Are you noticing colleagues or team members exhibiting signs of distress or withdrawal?
 
Do you have a team goal?
 
Hopefully, the answer to the last question is no. If you are only 45-days into your school year, then you should only now start discussing a goal. Up to this point, a middle leader’s job should have been to help team members adjust to the demands of the new school year and establish trusting relationships with each other.
 
Before I delve deeper into goal setting, I want to address the first two questions. It is incredibly difficult to maintain high levels of positivity and collaboration over the course of a couple months, let alone a whole school year. Yet, I would argue, this is a middle leaders’ most important job. This is more important than common planning and moderation, because, if the team is positively collaborating, the common planning and moderation is being done by the team, not the middle leader.
 
So, how do we address the first two questions, so that we can begin making progress with the third?
 
Accept that your role as a middle leader is to help team members enhance commitment, focus their activity, and reduce negative emotions. Your job isn’t to manage tasks…they are adults, that is their job.
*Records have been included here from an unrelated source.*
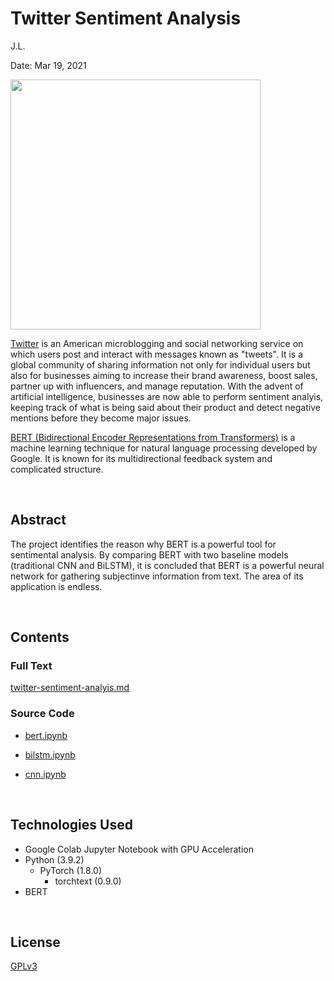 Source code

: # Twitter Sentiment Analysis

J.L.

Date: Mar 19, 2021

<img src = 'https://help.twitter.com/content/dam/help-twitter/brand/logo.png' width='400'>

[Twitter](https://twitter.com/home) is an American microblogging and social networking service on which users post and interact with messages known as "tweets". It is a global community of sharing information not only for individual users but also for businesses aiming to increase their brand awareness, boost sales, partner up with influencers, and manage reputation. With the advent of artificial intelligence, businesses are now able to perform sentiment analyis, keeping track of what is being said about their product and detect negative mentions before they become major issues. 

[BERT (Bidirectional Encoder Representations from Transformers)](https://arxiv.org/abs/1810.04805) is a machine learning technique for natural language processing developed by Google. It is known for its multidirectional feedback system and complicated structure. 

&nbsp;

## Abstract

The project identifies the reason why BERT is a powerful tool for sentimental analysis. By comparing BERT with two baseline models (traditional CNN and BiLSTM), it is concluded that BERT is a powerful neural network for gathering subjectinve information from text. The area of its application is endless.

&nbsp;

## Contents

### Full Text

[twitter-sentiment-analyis.md](https://github.com/chan030609/twitter-sentiment-analysis/blob/master/twitter-sentiment-analysis.md)

### Source Code

- [bert.ipynb](https://github.com/chan030609/twitter-sentiment-analysis/blob/master/bert.ipynb)

- [bilstm.ipynb](https://github.com/chan030609/twitter-sentiment-analysis/blob/master/bilstm.ipynb)

- [cnn.ipynb](https://github.com/chan030609/twitter-sentiment-analysis/blob/master/cnn.ipynb)

&nbsp;

## Technologies Used
- Google Colab Jupyter Notebook with GPU Acceleration 
- Python (3.9.2)
    - PyTorch (1.8.0)
        - torchtext (0.9.0)
- BERT

&nbsp;

## License

[GPLv3](https://www.gnu.org/licenses/gpl-3.0.en.html)
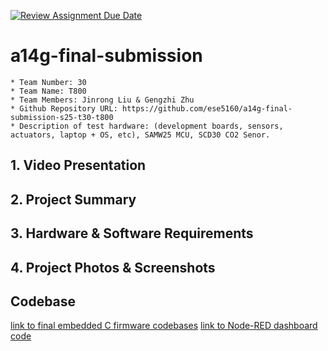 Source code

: [![Review Assignment Due Date](https://classroom.github.com/assets/deadline-readme-button-22041afd0340ce965d47ae6ef1cefeee28c7c493a6346c4f15d667ab976d596c.svg)](https://classroom.github.com/a/AlBFWSQg)
# a14g-final-submission

    * Team Number: 30
    * Team Name: T800
    * Team Members: Jinrong Liu & Gengzhi Zhu
    * Github Repository URL: https://github.com/ese5160/a14g-final-submission-s25-t30-t800
    * Description of test hardware: (development boards, sensors, actuators, laptop + OS, etc), SAMW25 MCU, SCD30 CO2 Senor.

## 1. Video Presentation

## 2. Project Summary

## 3. Hardware & Software Requirements

## 4. Project Photos & Screenshots

## Codebase

[link to final embedded C firmware codebases](https://github.com/ese5160/final-project-t30-t800)
[link to Node-RED dashboard code](https://github.com/ese5160/final-project-t30-t800/tree/main/Node-RED)


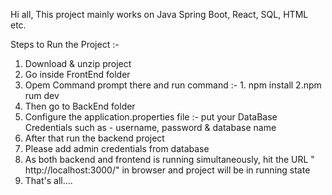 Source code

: Hi all,
This project mainly works on Java Spring Boot, React, SQL, HTML etc.


Steps to Run the Project :-
1) Download & unzip project
2) Go inside FrontEnd folder
3) Opem Command prompt there and run command :- 1. npm install     2.npm rum dev
4) Then go to BackEnd folder
5) Configure the application.properties file :- put your DataBase Credentials such as - username, password & database name
6) After that run the backend project
7) Please add admin credentials from database
8) As both backend and frontend is running simultaneously, hit the URL " http://localhost:3000/" in browser and project will be in running state
9) That's all....
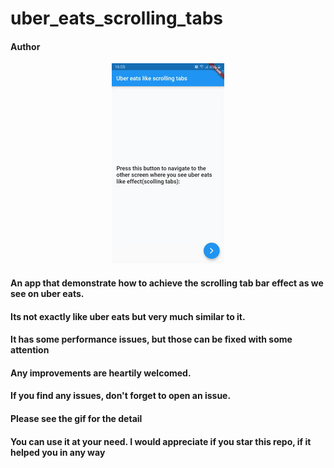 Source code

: # uber_eats_scrolling_tabs
#### Author
<p align="center">
  <kbd>
<img src="./assets/demo.gif"></img>
  </kbd>
</p>

#### An app that demonstrate how to achieve the scrolling tab bar effect as we see on uber eats.
#### Its not exactly like uber eats but very much similar to it.
#### It has some performance issues, but those can be fixed with some attention
#### Any improvements are heartily welcomed.
#### If you find any issues, don't forget to open an issue.
#### Please see the gif for the detail

#### You can use it at your need. I  would appreciate if you star this repo, if it helped you in any way

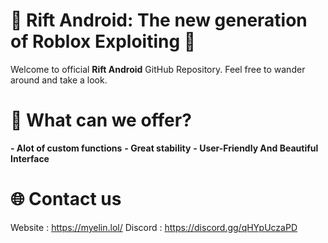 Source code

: # 🚀 Rift Android: The new generation of Roblox Exploiting 🚀
Welcome to official **Rift Android** GitHub Repository. Feel free to wander around and take a look.

# 🌟 What can we offer?
**- Alot of custom functions**
**- Great stability**
**- User-Friendly And Beautiful Interface**

# 🌐 Contact us
Website : https://myelin.lol/
Discord : https://discord.gg/qHYpUczaPD
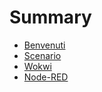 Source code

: # Summary

- [Benvenuti](./welcome.md)
- [Scenario](./scenario.md)
- [Wokwi](./wokwi.md)
- [Node-RED](./nodered.md)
If you are doing your job, you are creating a supportive environment where no one feels alone. You are creating life preservers so that no one drowns. If this message is resonating with you, then check out the online course my wife and I developed, Positive Behaviour and Relationship Management in International Schools. Additionally, here are some free resources on Promoting Positivity.
 
Now, to the question of goal setting. First, I wasn’t surprised when I read that only 14% of organizations have a good understanding of their strategy and direction (Performance Management: Putting Research into Action).
 
“It’s a bit like soup”
 
School development plans can be a lot like making soup, in that leadership keep throwing things in the pot to enrich the flavour. This comment was made during a Senior Leadership team meeting when I asked them to identify the major development objectives they expected teams to align with and support. Everyone in that meeting had different priorities for their divisions and departments. At the start of the school year, everything seems possible and everything is a priority.
 
This is precisely why you are beginning to see team members withdraw or become frustrated. At the team level, everyone is trying to do everything that is being asked of them, so they are rightly beginning to feel burned out. Be honest, have you booked your Christmas holiday? Odds are, if you are beginning to withdraw your mind is retreating to other places, and not places where your team collaborates.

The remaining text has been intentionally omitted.